**What you will do:** An exact copy of every record is needed, with the pictures left out.

**Data to use:**
Start of Block

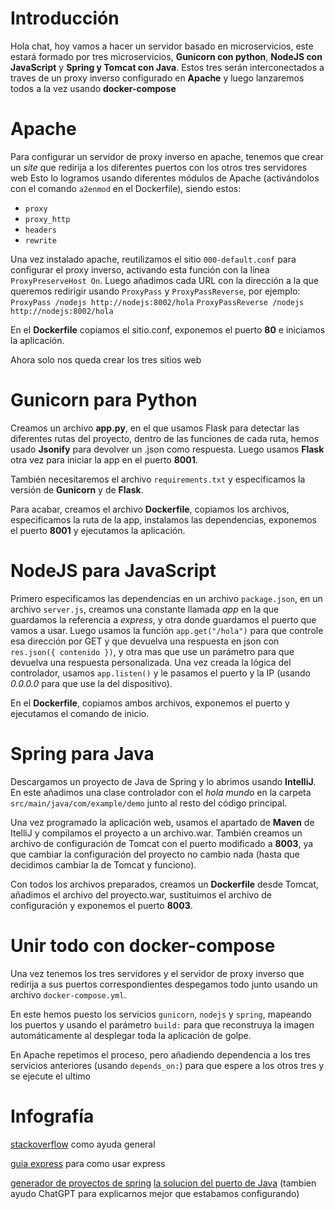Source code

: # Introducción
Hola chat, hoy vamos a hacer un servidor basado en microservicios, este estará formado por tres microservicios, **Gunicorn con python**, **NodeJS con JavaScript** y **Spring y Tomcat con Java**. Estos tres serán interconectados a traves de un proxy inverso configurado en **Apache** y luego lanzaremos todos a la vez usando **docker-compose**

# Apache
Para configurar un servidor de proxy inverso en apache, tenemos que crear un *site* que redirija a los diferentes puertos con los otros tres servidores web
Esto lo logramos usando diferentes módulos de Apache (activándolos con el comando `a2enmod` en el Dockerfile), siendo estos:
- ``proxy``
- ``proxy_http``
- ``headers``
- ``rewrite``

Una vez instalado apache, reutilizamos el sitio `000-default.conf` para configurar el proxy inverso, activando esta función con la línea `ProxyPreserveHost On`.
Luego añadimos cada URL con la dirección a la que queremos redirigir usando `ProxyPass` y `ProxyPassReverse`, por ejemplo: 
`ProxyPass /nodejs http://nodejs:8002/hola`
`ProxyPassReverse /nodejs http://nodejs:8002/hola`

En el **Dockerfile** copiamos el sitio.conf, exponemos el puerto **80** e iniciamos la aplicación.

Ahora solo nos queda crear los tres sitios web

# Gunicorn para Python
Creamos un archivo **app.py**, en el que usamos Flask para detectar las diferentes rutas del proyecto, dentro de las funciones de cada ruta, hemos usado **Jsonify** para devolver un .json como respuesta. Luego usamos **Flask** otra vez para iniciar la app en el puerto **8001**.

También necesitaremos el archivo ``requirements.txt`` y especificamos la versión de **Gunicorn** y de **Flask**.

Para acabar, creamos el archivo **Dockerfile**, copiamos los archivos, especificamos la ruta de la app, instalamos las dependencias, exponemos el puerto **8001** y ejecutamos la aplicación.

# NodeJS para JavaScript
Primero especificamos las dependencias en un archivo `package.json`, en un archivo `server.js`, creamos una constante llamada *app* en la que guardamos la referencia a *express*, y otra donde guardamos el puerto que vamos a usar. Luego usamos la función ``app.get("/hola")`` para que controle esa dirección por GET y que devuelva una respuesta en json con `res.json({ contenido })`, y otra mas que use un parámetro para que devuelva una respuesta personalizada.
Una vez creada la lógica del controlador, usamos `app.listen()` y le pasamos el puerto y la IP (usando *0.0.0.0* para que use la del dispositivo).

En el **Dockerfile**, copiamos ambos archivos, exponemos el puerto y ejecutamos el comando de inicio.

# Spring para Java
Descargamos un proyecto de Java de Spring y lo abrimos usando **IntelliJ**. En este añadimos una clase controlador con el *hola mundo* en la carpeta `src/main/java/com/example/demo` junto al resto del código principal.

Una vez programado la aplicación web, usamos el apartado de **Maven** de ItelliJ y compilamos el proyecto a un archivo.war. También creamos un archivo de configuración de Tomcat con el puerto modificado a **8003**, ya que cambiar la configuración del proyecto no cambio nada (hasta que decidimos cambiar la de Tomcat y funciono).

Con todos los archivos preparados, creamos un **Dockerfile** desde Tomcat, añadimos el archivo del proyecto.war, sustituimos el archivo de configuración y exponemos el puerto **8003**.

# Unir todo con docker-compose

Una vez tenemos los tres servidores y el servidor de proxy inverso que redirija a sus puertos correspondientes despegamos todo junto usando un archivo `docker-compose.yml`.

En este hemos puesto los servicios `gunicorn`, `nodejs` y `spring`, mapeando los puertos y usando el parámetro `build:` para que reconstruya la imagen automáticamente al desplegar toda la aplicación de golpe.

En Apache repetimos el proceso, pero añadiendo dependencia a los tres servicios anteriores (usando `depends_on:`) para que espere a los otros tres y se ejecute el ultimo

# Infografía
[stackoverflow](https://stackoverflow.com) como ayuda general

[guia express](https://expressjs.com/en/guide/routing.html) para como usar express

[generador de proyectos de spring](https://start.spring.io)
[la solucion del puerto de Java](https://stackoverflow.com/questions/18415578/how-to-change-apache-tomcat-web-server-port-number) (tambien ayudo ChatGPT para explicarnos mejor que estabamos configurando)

End of Block

**Output:**
Source code

: # Introducción
Hola chat, hoy vamos a hacer un servidor basado en microservicios, este estará formado por tres microservicios, **Gunicorn con python**, **NodeJS con JavaScript** y **Spring y Tomcat con Java**. Estos tres serán interconectados a traves de un proxy inverso configurado en **Apache** y luego lanzaremos todos a la vez usando **docker-compose**

# Apache
Para configurar un servidor de proxy inverso en apache, tenemos que crear un *site* que redirija a los diferentes puertos con los otros tres servidores web
Esto lo logramos usando diferentes módulos de Apache (activándolos con el comando `a2enmod` en el Dockerfile), siendo estos:
- ``proxy``
- ``proxy_http``
- ``headers``
- ``rewrite``

Una vez instalado apache, reutilizamos el sitio `000-default.conf` para configurar el proxy inverso, activando esta función con la línea `ProxyPreserveHost On`.
Luego añadimos cada URL con la dirección a la que queremos redirigir usando `ProxyPass` y `ProxyPassReverse`, por ejemplo: 
`ProxyPass /nodejs http://nodejs:8002/hola`
`ProxyPassReverse /nodejs http://nodejs:8002/hola`

En el **Dockerfile** copiamos el sitio.conf, exponemos el puerto **80** e iniciamos la aplicación.

Ahora solo nos queda crear los tres sitios web

# Gunicorn para Python
Creamos un archivo **app.py**, en el que usamos Flask para detectar las diferentes rutas del proyecto, dentro de las funciones de cada ruta, hemos usado **Jsonify** para devolver un .json como respuesta. Luego usamos **Flask** otra vez para iniciar la app en el puerto **8001**.

También necesitaremos el archivo ``requirements.txt`` y especificamos la versión de **Gunicorn** y de **Flask**.

Para acabar, creamos el archivo **Dockerfile**, copiamos los archivos, especificamos la ruta de la app, instalamos las dependencias, exponemos el puerto **8001** y ejecutamos la aplicación.

# NodeJS para JavaScript
Primero especificamos las dependencias en un archivo `package.json`, en un archivo `server.js`, creamos una constante llamada *app* en la que guardamos la referencia a *express*, y otra donde guardamos el puerto que vamos a usar. Luego usamos la función ``app.get("/hola")`` para que controle esa dirección por GET y que devuelva una respuesta en json con `res.json({ contenido })`, y otra mas que use un parámetro para que devuelva una respuesta personalizada.
Una vez creada la lógica del controlador, usamos `app.listen()` y le pasamos el puerto y la IP (usando *0.0.0.0* para que use la del dispositivo).

En el **Dockerfile**, copiamos ambos archivos, exponemos el puerto y ejecutamos el comando de inicio.

# Spring para Java
Descargamos un proyecto de Java de Spring y lo abrimos usando **IntelliJ**. En este añadimos una clase controlador con el *hola mundo* en la carpeta `src/main/java/com/example/demo` junto al resto del código principal.

Una vez programado la aplicación web, usamos el apartado de **Maven** de ItelliJ y compilamos el proyecto a un archivo.war. También creamos un archivo de configuración de Tomcat con el puerto modificado a **8003**, ya que cambiar la configuración del proyecto no cambio nada (hasta que decidimos cambiar la de Tomcat y funciono).

Con todos los archivos preparados, creamos un **Dockerfile** desde Tomcat, añadimos el archivo del proyecto.war, sustituimos el archivo de configuración y exponemos el puerto **8003**.

# Unir todo con docker-compose

Una vez tenemos los tres servidores y el servidor de proxy inverso que redirija a sus puertos correspondientes despegamos todo junto usando un archivo `docker-compose.yml`.

En este hemos puesto los servicios `gunicorn`, `nodejs` y `spring`, mapeando los puertos y usando el parámetro `build:` para que reconstruya la imagen automáticamente al desplegar toda la aplicación de golpe.

En Apache repetimos el proceso, pero añadiendo dependencia a los tres servicios anteriores (usando `depends_on:`) para que espere a los otros tres y se ejecute el ultimo

# Infografía
[stackoverflow](https://stackoverflow.com) como ayuda general

[guia express](https://expressjs.com/en/guide/routing.html) para como usar express

[generador de proyectos de spring](https://start.spring.io)
[la solucion del puerto de Java](https://stackoverflow.com/questions/18415578/how-to-change-apache-tomcat-web-server-port-number) (tambien ayudo ChatGPT para explicarnos mejor que estabamos configurando)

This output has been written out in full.